Rezension zu Psychoanalyse des Alkoholismus
Psychologie in Österreich 4/2010 Themenschwerpunkt Parapsychologie & Grenzwissenschaften
Rezension von Petra Hinteregger
Alkoholismus ist die am weitesten verbreitete Sucht, verursacht
gesellschaftlich die meisten Kosten, zerstört viele Familien und
führt häufig zum Tod der Betroffenen. Trotzdem sind laut dem Autor
Dr. Wolf-Detlef Rost, Psychoanalytiker und Supervisor in freier
Praxis mit dem Schwerpunkt Abhängigkeitserkrankungen, Alkoholiker
eine sehr unbeliebte Klientel bei Psychoanalytikern und werden auch
nach jahrelanger Abstinenz nur selten in Therapie genommen.

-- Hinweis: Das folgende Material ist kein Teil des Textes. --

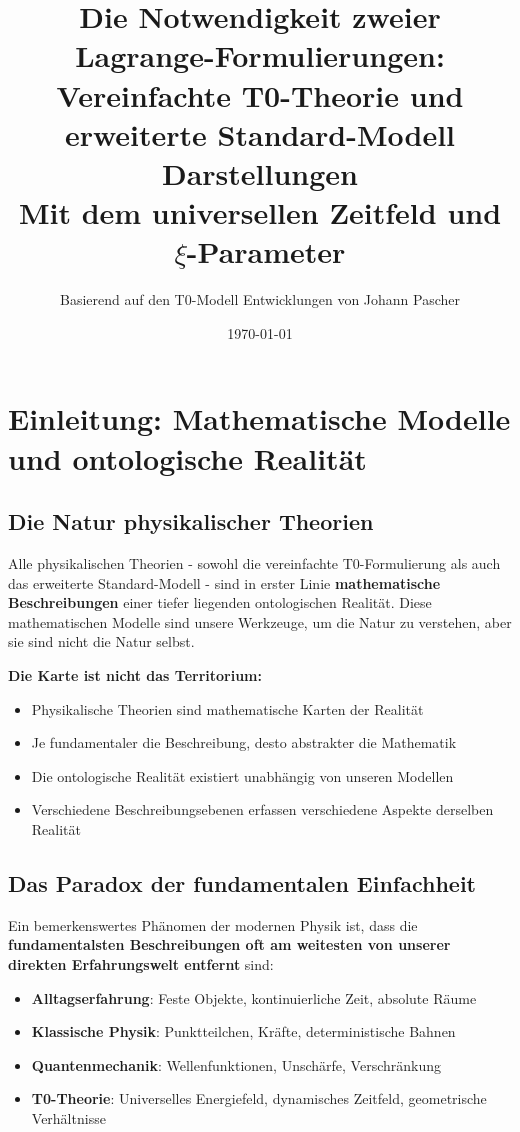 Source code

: \documentclass[12pt,a4paper]{article}
\title{Die Notwendigkeit zweier Lagrange-Formulierungen:\\
	Vereinfachte T0-Theorie und erweiterte Standard-Modell Darstellungen\\
	\large Mit dem universellen Zeitfeld und $\xi$-Parameter}
\author{Basierend auf den T0-Modell Entwicklungen von Johann Pascher}
\date{\today}
\begin{document}
	
	\maketitle
	
	\section{Einleitung: Mathematische Modelle und ontologische Realität}
	
	\subsection{Die Natur physikalischer Theorien}
	
	Alle physikalischen Theorien - sowohl die vereinfachte T0-Formulierung als auch das erweiterte Standard-Modell - sind in erster Linie \textbf{mathematische Beschreibungen} einer tiefer liegenden ontologischen Realität. Diese mathematischen Modelle sind unsere Werkzeuge, um die Natur zu verstehen, aber sie sind nicht die Natur selbst.
	
	\begin{tcolorbox}[colback=gray!5!white,colframe=gray!75!black,title=Fundamentale Erkenntnistheoretische Einsicht]
		\textbf{Die Karte ist nicht das Territorium:}
		\begin{itemize}
			\item Physikalische Theorien sind mathematische Karten der Realität
			\item Je fundamentaler die Beschreibung, desto abstrakter die Mathematik
			\item Die ontologische Realität existiert unabhängig von unseren Modellen
			\item Verschiedene Beschreibungsebenen erfassen verschiedene Aspekte derselben Realität
		\end{itemize}
	\end{tcolorbox}
	
	\subsection{Das Paradox der fundamentalen Einfachheit}
	
	Ein bemerkenswertes Phänomen der modernen Physik ist, dass die \textbf{fundamentalsten Beschreibungen oft am weitesten von unserer direkten Erfahrungswelt entfernt} sind:
	
	\begin{itemize}
		\item \textbf{Alltagserfahrung}: Feste Objekte, kontinuierliche Zeit, absolute Räume
		\item \textbf{Klassische Physik}: Punktteilchen, Kräfte, deterministische Bahnen
		\item \textbf{Quantenmechanik}: Wellenfunktionen, Unschärfe, Verschränkung
		\item \textbf{T0-Theorie}: Universelles Energiefeld, dynamisches Zeitfeld, geometrische Verhältnisse
	\end{itemize}
	
\end{document}
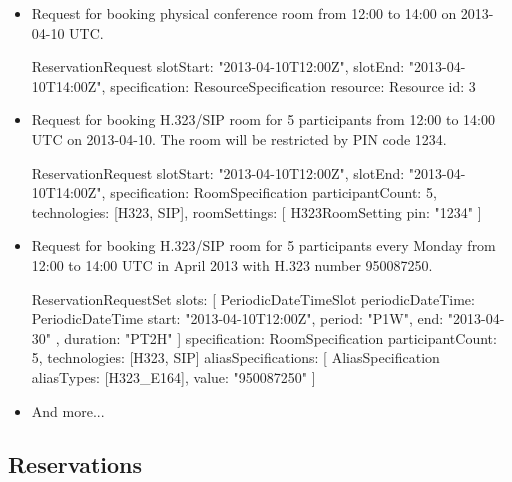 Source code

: \begin{itemize}

\item Request for booking physical conference room from 12:00 to 14:00 on 2013-04-10 UTC.
\begin{Entity}
ReservationRequest {
  slotStart: "2013-04-10T12:00Z",
  slotEnd:   "2013-04-10T14:00Z",
  specification: ResourceSpecification {
    resource: Resource { id: 3 }
  }
}
\end{Entity}

\item Request for booking H.323/SIP room for 5 participants from 12:00 to 14:00 UTC on 2013-04-10. The room will be restricted by PIN code 1234.
\begin{Entity}
ReservationRequest {
  slotStart: "2013-04-10T12:00Z",
  slotEnd:   "2013-04-10T14:00Z",
  specification: RoomSpecification {
    participantCount: 5,
    technologies: [H323, SIP],
    roomSettings: [
      H323RoomSetting { pin: "1234" }
    ]
  }
}
\end{Entity}

\newpage
\item Request for booking H.323/SIP room for 5 participants every Monday from 12:00 to 14:00 UTC in April 2013 with H.323 number 950087250.
\begin{Entity}
ReservationRequestSet {
  slots: [
    PeriodicDateTimeSlot {
      periodicDateTime: PeriodicDateTime {
        start:  "2013-04-10T12:00Z",
        period: "P1W",
        end:    "2013-04-30"
      },
      duration: "PT2H"
    }
  ]
  specification: RoomSpecification {
    participantCount: 5,
    technologies: [H323, SIP]
    aliasSpecifications: [
      AliasSpecification { aliasTypes: [H323_E164], value: "950087250" }
    ]
  }
}
\end{Entity}

\item And more...

\end{itemize}



\cleardoublepage
\subsection{Reservations}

Therapeutisches Arbeiten mit Alkoholikern heißt vor allem, Respekt
und Wertschätzung ihnen gegenüber aufzubringen, besonders gegenüber
der Leistung einer Abstinenzerlangung unter oft ungünstigsten
Umständen. Vorausgesetzt der Betroffene ist zur Abstinenz motiviert
und nicht zu autodestruktiv veranlagt, ist eine Psychotherapie mit
einem Alkoholiker nicht schwieriger und nicht prognostisch
ungünstiger als mit irgendeinem anderen Klienten.
Mit seinem Buch will der Autor das Verständnis für die
Psychodynamik hinter der Sucht fördern, da der Alkoholismus nur das
Symptom einer tiefer liegenden Störung ist, die erst mit der
Abstinenz wirklich zum Durchbruch kommt.
Nach der Einleitung, die das Problem Gesellschaft und Sucht,
Modedroge und Alkohol eingrenzt sowie die Persönlichkeit des
Alkoholikers näher beschreibt, werden verschiedene
psychoanalytische Modelle vorgestellt, unter der Prämisse die
Bedeutung des Symptoms Alkohol bei einer bestimmten Person zu
klären.
Das Konfliktmodell der Triebpsychologie erkennt im
Suchtmittelgebrauch den Versuch einen Triebkonflikt zu lösen. Laut
strukturpsychologischem Modell kommt das Suchtmittel in einem
Selbstheilungsversuch einem unentwickelt gebliebenen, schwachen Ich
zu Hilfe. Als letztes Modell wird das objektpsychologische Modell
vorgestellt, für das das Suchtmittel in einem vorwiegend
selbstdestruktiven Prozess Ersatz bzw. Wiederholung einer
frühkindlichen Beziehung darstellt.
Das nächste Kapitel beschäftigt sich mit Beziehungen, Familie und
Kindheit des Süchtigen.
Den Kernpunkt des Buches stellt das Kapitel VII dar, in welchem die
unterschiedlichen psychoanalytischen Perspektiven in ein
psychodynamisches Modell der Sucht integriert werden, dessen
diagnostische Brauchbarkeit anhand der im folgenden Kapitel
vorgestellten Fallbeispiele überprüft wird.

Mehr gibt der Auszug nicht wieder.